Au Cambodge, la grande cérémonie annuelle des morts (pchum ben), d’inspiration ancienne, occupe une place centrale. Pendant quatorze jours et quatorze nuits, au début de l’automne, les monastères accueillent morts familiaux et morts errants.
« Cette cérémonie, que j’ai observée en détail pendant de nombreuses années, fonctionne comme un immense théâtre de remise en ordre du monde », explique l’anthropologue.
Le jour, les familles apportent des offrandes aux moines. La nuit, des rituels collectifs sont dédiés aux morts sans proches, évoqués par des boulettes de riz jetées dans l’enceinte du monastère.
« Il faut s’occuper de tous les morts, pas seulement de ceux de Pol Pot. Ils doivent eux aussi réintégrer le samsara, le cycle des renaissances », insiste-t-elle.
Les esprits issus du génocide ne sont pas perçus comme malveillants, mais comme des morts « faibles ». « On m’a souvent dit qu’il fallait les aider, les soigner rituellement, pour qu’ils puissent poursuivre leur chemin », ajoute-t-elle.
La ré-autorisation officielle de pchum ben au début des années 1990 a été vécue comme un soulagement collectif : la possibilité, enfin, de prendre soin des morts du génocide.
Lieux puissants, esprits tutélaires et religion du sol
Au fil de son enquête, Anne Yvonne Guillou met en lumière le rôle des lieux.
Dans cette région, certains anciens charniers deviennent des espaces habités par une force spirituelle.

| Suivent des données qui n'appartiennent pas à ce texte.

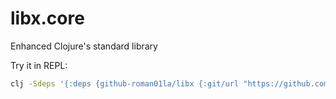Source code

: # libx.core
Enhanced Clojure's standard library

Try it in REPL:
```sh
clj -Sdeps '{:deps {github-roman01la/libx {:git/url "https://github.com/roman01la/libx.core" :sha "225ca47f2deab0d5bae433312b7e99e80265d7af"}}}'
```
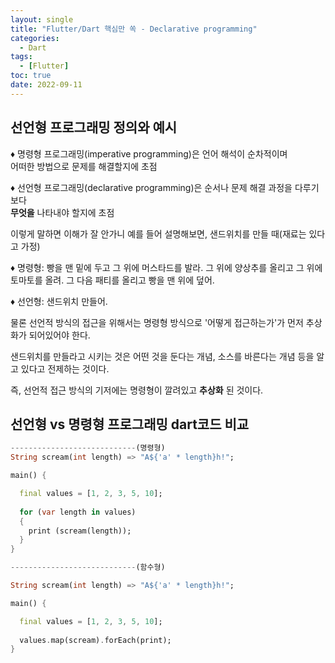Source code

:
 ```yaml
---
layout: single
title: "Flutter/Dart 핵심만 쏙 - Declarative programming"
categories:
  - Dart
tags:
  - [Flutter]
toc: true
date: 2022-09-11
---
```


## 선언형 프로그래밍 정의와 예시

♦ 명령형 프로그래밍(imperative programming)은 언어 해석이 순차적이며 <br/>어떠한 방법으로 문제를 해결할지에 초점
  
♦ 선언형 프로그래밍(declarative programming)은 순서나 문제 해결 과정을 다루기보다<br/>**무엇을** 나타내야 할지에 초점<br/>

이렇게 말하면 이해가 잘 안가니 예를 들어 설명해보면, 샌드위치를 만들 때(재료는 있다고 가정)<br/>

♦ 명령형: 빵을 맨 밑에 두고 그 위에 머스타드를 발라. 그 위에 양상추를 올리고 그 위에 토마토를 올려. 그 다음 패티를 올리고 빵을 맨 위에 덮어.<br/>

♦ 선언형: 샌드위치 만들어.

물론 선언적 방식의 접근을 위해서는 명령형 방식으로 '어떻게 접근하는가'가 먼저 추상화가 되어있어야 한다.<br/>

샌드위치를 만들라고 시키는 것은 어떤 것을 둔다는 개념, 소스를 바른다는 개념 등을 알고 있다고 전제하는 것이다.<br/>

즉, 선언적 접근 방식의 기저에는 명령형이 깔려있고 **추상화** 된 것이다.<br/>

## 선언형 vs 명령형 프로그래밍 dart코드 비교
```dart
----------------------------(명령형)
String scream(int length) => "A${'a' * length}h!";

main() {

  final values = [1, 2, 3, 5, 10];
  
  for (var length in values) 
  { 
    print (scream(length));
  }
}
```


```dart
----------------------------(함수형)

String scream(int length) => "A${'a' * length}h!";

main() {

  final values = [1, 2, 3, 5, 10];
  
  values.map(scream).forEach(print);  
}
```
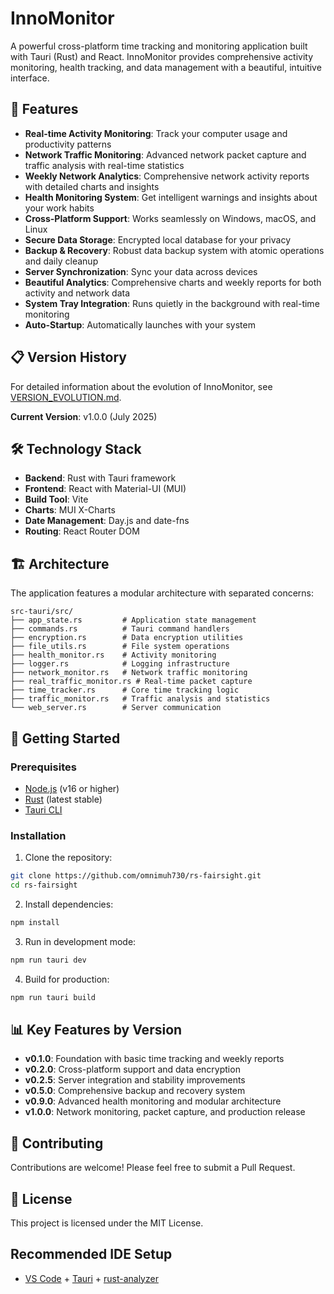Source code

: # InnoMonitor

A powerful cross-platform time tracking and monitoring application built with Tauri (Rust) and React. InnoMonitor provides comprehensive activity monitoring, health tracking, and data management with a beautiful, intuitive interface.

## 🚀 Features

- **Real-time Activity Monitoring**: Track your computer usage and productivity patterns
- **Network Traffic Monitoring**: Advanced network packet capture and traffic analysis with real-time statistics
- **Weekly Network Analytics**: Comprehensive network activity reports with detailed charts and insights
- **Health Monitoring System**: Get intelligent warnings and insights about your work habits
- **Cross-Platform Support**: Works seamlessly on Windows, macOS, and Linux
- **Secure Data Storage**: Encrypted local database for your privacy
- **Backup & Recovery**: Robust data backup system with atomic operations and daily cleanup
- **Server Synchronization**: Sync your data across devices
- **Beautiful Analytics**: Comprehensive charts and weekly reports for both activity and network data
- **System Tray Integration**: Runs quietly in the background with real-time monitoring
- **Auto-Startup**: Automatically launches with your system

## 📋 Version History

For detailed information about the evolution of InnoMonitor, see [VERSION_EVOLUTION.md](./VERSION_EVOLUTION.md).

**Current Version**: v1.0.0 (July 2025)

## 🛠 Technology Stack

- **Backend**: Rust with Tauri framework
- **Frontend**: React with Material-UI (MUI)
- **Build Tool**: Vite
- **Charts**: MUI X-Charts
- **Date Management**: Day.js and date-fns
- **Routing**: React Router DOM

## 🏗 Architecture

The application features a modular architecture with separated concerns:

```
src-tauri/src/
├── app_state.rs         # Application state management
├── commands.rs          # Tauri command handlers  
├── encryption.rs        # Data encryption utilities
├── file_utils.rs        # File system operations
├── health_monitor.rs    # Activity monitoring
├── logger.rs            # Logging infrastructure
├── network_monitor.rs   # Network traffic monitoring
├── real_traffic_monitor.rs # Real-time packet capture
├── time_tracker.rs      # Core time tracking logic
├── traffic_monitor.rs   # Traffic analysis and statistics
└── web_server.rs        # Server communication
```

## 🚀 Getting Started

### Prerequisites

- [Node.js](https://nodejs.org/) (v16 or higher)
- [Rust](https://rustup.rs/) (latest stable)
- [Tauri CLI](https://tauri.app/v1/guides/getting-started/prerequisites)

### Installation

1. Clone the repository:
```bash
git clone https://github.com/omnimuh730/rs-fairsight.git
cd rs-fairsight
```

2. Install dependencies:
```bash
npm install
```

3. Run in development mode:
```bash
npm run tauri dev
```

4. Build for production:
```bash
npm run tauri build
```

## 📊 Key Features by Version

- **v0.1.0**: Foundation with basic time tracking and weekly reports
- **v0.2.0**: Cross-platform support and data encryption
- **v0.2.5**: Server integration and stability improvements
- **v0.5.0**: Comprehensive backup and recovery system
- **v0.9.0**: Advanced health monitoring and modular architecture
- **v1.0.0**: Network monitoring, packet capture, and production release

## 🤝 Contributing

Contributions are welcome! Please feel free to submit a Pull Request.

## 📄 License

This project is licensed under the MIT License.

## Recommended IDE Setup

- [VS Code](https://code.visualstudio.com/) + [Tauri](https://marketplace.visualstudio.com/items?itemName=tauri-apps.tauri-vscode) + [rust-analyzer](https://marketplace.visualstudio.com/items?itemName=rust-lang.rust-analyzer)

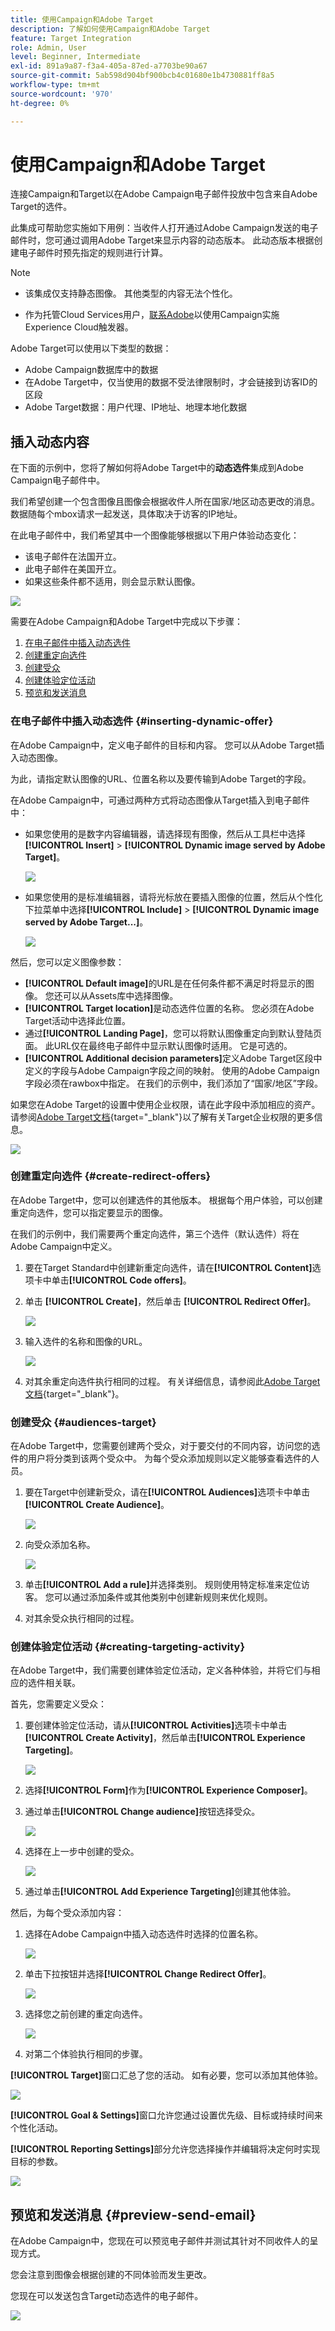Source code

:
 ```yaml
---
title: 使用Campaign和Adobe Target
description: 了解如何使用Campaign和Adobe Target
feature: Target Integration
role: Admin, User
level: Beginner, Intermediate
exl-id: 891a9a87-f3a4-405a-87ed-a7703be90a67
source-git-commit: 5ab598d904bf900bcb4c01680e1b4730881ff8a5
workflow-type: tm+mt
source-wordcount: '970'
ht-degree: 0%

---
```


# 使用Campaign和Adobe Target

连接Campaign和Target以在Adobe Campaign电子邮件投放中包含来自Adobe Target的选件。

此集成可帮助您实施如下用例：当收件人打开通过Adobe Campaign发送的电子邮件时，您可通过调用Adobe Target来显示内容的动态版本。 此动态版本根据创建电子邮件时预先指定的规则进行计算。

>[!NOTE]
>* 该集成仅支持静态图像。 其他类型的内容无法个性化。
>
>* 作为托管Cloud Services用户，[联系Adobe](../start/campaign-faq.md#support)以使用Campaign实施Experience Cloud触发器。

Adobe Target可以使用以下类型的数据：

* Adobe Campaign数据库中的数据
* 在Adobe Target中，仅当使用的数据不受法律限制时，才会链接到访客ID的区段
* Adobe Target数据：用户代理、IP地址、地理本地化数据

## 插入动态内容

在下面的示例中，您将了解如何将Adobe Target中的&#x200B;**动态选件**&#x200B;集成到Adobe Campaign电子邮件中。

我们希望创建一个包含图像且图像会根据收件人所在国家/地区动态更改的消息。 数据随每个mbox请求一起发送，具体取决于访客的IP地址。

在此电子邮件中，我们希望其中一个图像能够根据以下用户体验动态变化：

* 该电子邮件在法国开立。
* 此电子邮件在美国开立。
* 如果这些条件都不适用，则会显示默认图像。

![](assets/target_4.png)

需要在Adobe Campaign和Adobe Target中完成以下步骤：

1. [在电子邮件中插入动态选件](#inserting-dynamic-offer)
1. [创建重定向选件](#create-redirect-offers)
1. [创建受众](#audiences-target)
1. [创建体验定位活动](#creating-targeting-activity)
1. [预览和发送消息](#preview-send-email)

### 在电子邮件中插入动态选件 {#inserting-dynamic-offer}

在Adobe Campaign中，定义电子邮件的目标和内容。 您可以从Adobe Target插入动态图像。

为此，请指定默认图像的URL、位置名称以及要传输到Adobe Target的字段。

在Adobe Campaign中，可通过两种方式将动态图像从Target插入到电子邮件中：

* 如果您使用的是数字内容编辑器，请选择现有图像，然后从工具栏中选择&#x200B;**[!UICONTROL Insert]** > **[!UICONTROL Dynamic image served by Adobe Target]**。

  ![](assets/target_5.png)

* 如果您使用的是标准编辑器，请将光标放在要插入图像的位置，然后从个性化下拉菜单中选择&#x200B;**[!UICONTROL Include]** > **[!UICONTROL Dynamic image served by Adobe Target...]**。

  ![](assets/target_12.png)

然后，您可以定义图像参数：

* **[!UICONTROL Default image]**&#x200B;的URL是在任何条件都不满足时将显示的图像。 您还可以从Assets库中选择图像。
* **[!UICONTROL Target location]**&#x200B;是动态选件位置的名称。 您必须在Adobe Target活动中选择此位置。
* 通过&#x200B;**[!UICONTROL Landing Page]**，您可以将默认图像重定向到默认登陆页面。 此URL仅在最终电子邮件中显示默认图像时适用。 它是可选的。
* **[!UICONTROL Additional decision parameters]**&#x200B;定义Adobe Target区段中定义的字段与Adobe Campaign字段之间的映射。 使用的Adobe Campaign字段必须在rawbox中指定。 在我们的示例中，我们添加了“国家/地区”字段。

如果您在Adobe Target的设置中使用企业权限，请在此字段中添加相应的资产。 请参阅[Adobe Target文档](https://experienceleague.adobe.com/zh-hans/docs/target/using/administer/manage-users/enterprise/properties-overview#administer){target="_blank"}以了解有关Target企业权限的更多信息。

![](assets/target_13.png)

### 创建重定向选件 {#create-redirect-offers}

在Adobe Target中，您可以创建选件的其他版本。 根据每个用户体验，可以创建重定向选件，您可以指定要显示的图像。

在我们的示例中，我们需要两个重定向选件，第三个选件（默认选件）将在Adobe Campaign中定义。

1. 要在Target Standard中创建新重定向选件，请在&#x200B;**[!UICONTROL Content]**&#x200B;选项卡中单击&#x200B;**[!UICONTROL Code offers]**。

1. 单击 **[!UICONTROL Create]**，然后单击 **[!UICONTROL Redirect Offer]**。

   ![](assets/target_9.png)

1. 输入选件的名称和图像的URL。

   ![](assets/target_6.png)

1. 对其余重定向选件执行相同的过程。 有关详细信息，请参阅此[Adobe Target文档](https://experienceleague.adobe.com/docs/target/using/experiences/offers/offer-redirect.html?lang=zh-Hans#experiences){target="_blank"}。

### 创建受众 {#audiences-target}

在Adobe Target中，您需要创建两个受众，对于要交付的不同内容，访问您的选件的用户将分类到该两个受众中。 为每个受众添加规则以定义能够查看选件的人员。

1. 要在Target中创建新受众，请在&#x200B;**[!UICONTROL Audiences]**&#x200B;选项卡中单击&#x200B;**[!UICONTROL Create Audience]**。

   ![](assets/audiences_1.png)

1. 向受众添加名称。

   ![](assets/audiences_2.png)

1. 单击&#x200B;**[!UICONTROL Add a rule]**&#x200B;并选择类别。 规则使用特定标准来定位访客。 您可以通过添加条件或其他类别中创建新规则来优化规则。

1. 对其余受众执行相同的过程。

### 创建体验定位活动 {#creating-targeting-activity}

在Adobe Target中，我们需要创建体验定位活动，定义各种体验，并将它们与相应的选件相关联。

首先，您需要定义受众：

1. 要创建体验定位活动，请从&#x200B;**[!UICONTROL Activities]**&#x200B;选项卡中单击&#x200B;**[!UICONTROL Create Activity]**，然后单击&#x200B;**[!UICONTROL Experience Targeting]**。

   ![](assets/target_10.png)

1. 选择&#x200B;**[!UICONTROL Form]**&#x200B;作为&#x200B;**[!UICONTROL Experience Composer]**。

1. 通过单击&#x200B;**[!UICONTROL Change audience]**&#x200B;按钮选择受众。

   ![](assets/target_10_2.png)

1. 选择在上一步中创建的受众。

   ![](assets/target_10_3.png)

1. 通过单击&#x200B;**[!UICONTROL Add Experience Targeting]**&#x200B;创建其他体验。

然后，为每个受众添加内容：

1. 选择在Adobe Campaign中插入动态选件时选择的位置名称。

   ![](assets/target_15.png)

1. 单击下拉按钮并选择&#x200B;**[!UICONTROL Change Redirect Offer]**。

   ![](assets/target_content.png)

1. 选择您之前创建的重定向选件。

   ![](assets/target_content_2.png)

1. 对第二个体验执行相同的步骤。

**[!UICONTROL Target]**&#x200B;窗口汇总了您的活动。 如有必要，您可以添加其他体验。

![](assets/target_experience.png)

**[!UICONTROL Goal & Settings]**&#x200B;窗口允许您通过设置优先级、目标或持续时间来个性化活动。

**[!UICONTROL Reporting Settings]**&#x200B;部分允许您选择操作并编辑将决定何时实现目标的参数。

![](assets/target_experience_2.png)

## 预览和发送消息 {#preview-send-email}

在Adobe Campaign中，您现在可以预览电子邮件并测试其针对不同收件人的呈现方式。

您会注意到图像会根据创建的不同体验而发生更改。

您现在可以发送包含Target动态选件的电子邮件。

![](assets/target_20.png)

À travers des rêves ou des événements marquants, les habitants identifient une présence : maître de la terre et de l’eau, Mchah teuk – Mchah dey, ou esprits tutélaires comparables aux Neak Ta.

Abri d'esprit tutélaire (neak ta), province de Pursat, 2008, crédit A.Y. Guillou
Elle raconte l’histoire d’une famille vivant près d’un ancien lieu d’exécution. La mère, puis des années plus tard la fille, rêvent d’un être lié à ce lieu qui se plaint. La famille commence alors à faire des offrandes régulières.
« En échange, ils ont le sentiment d’être protégés. Par les offrandes, ils transforment l’énergie violente du lieu en énergie protectrice », explique-t-elle.
D’autres lieux, monastères ou collines, sont porteurs de boramey, puissance spirituelle associée au bouddhisme. Des récits circulent sur des soldats khmers rouges venus couper des arbres sacrés et morts peu après, comme si les lieux se défendaient.
« L’idée est que ces lieux ont été agressés et qu’ils ont perdu leur boramey. Les rites visent à la restaurer : reconstruire un sanctuaire, ériger une statue, organiser une fête. Réparer le lieu, c’est réparer le village, et en un sens réparer le Cambodge », résume-t-elle.
Pour elle, la religion populaire khmère est avant tout une « religion du sol ». La terre absorbe le passé. Des termitières surgissant sur un ancien champ de massacre sont vues comme le signe que le sol est vivant. « Si l’on veut réparer le passé, il faut réparer la terre », insiste-t-elle.
Une mémoire qui s’allume et s’éteint
Qu’en est-il des jeunes générations, nées bien après 1979 ?
« La mémoire collective fonctionne comme un interrupteur : parfois on oublie, parfois on se souvient », observe-t-elle.
Les rêves, les rituels, les fêtes de pagode, les cérémonies autour des lieux puissants sont autant de moments d’activation. Les enfants y participent sans recevoir de récit détaillé.
« On transmet beaucoup par les pratiques. On parle peu, par crainte qu’évoquer les événements n’attire des énergies mauvaises. L’objectif est de recréer du positif », explique-t-elle.
La diaspora, privée de ce rapport aux lieux cambodgiens, vit sans doute plus difficilement avec ces souvenirs.
Exode rural et avenir incertain
Le Cambodge change vite : exode rural, usines, urbanisation.
« La perte du lien à la terre va transformer ces pratiques. Mais ce n’est pas la première société à changer vite. Les croyances profondes trouvent d’autres formes », dit-elle.
Elle constate surtout la vigueur des rites observés à Pursat, qui continuent de relier vivants, morts et esprits autour de lieux marqués.
Cinquante ans après, loin des images figées de chars entrant dans Phnom Penh ou des discours humanitaires, son travail montre une société qui a trouvé dans sa propre culture les moyens de vivre avec ses morts et de reconstruire un monde habitable.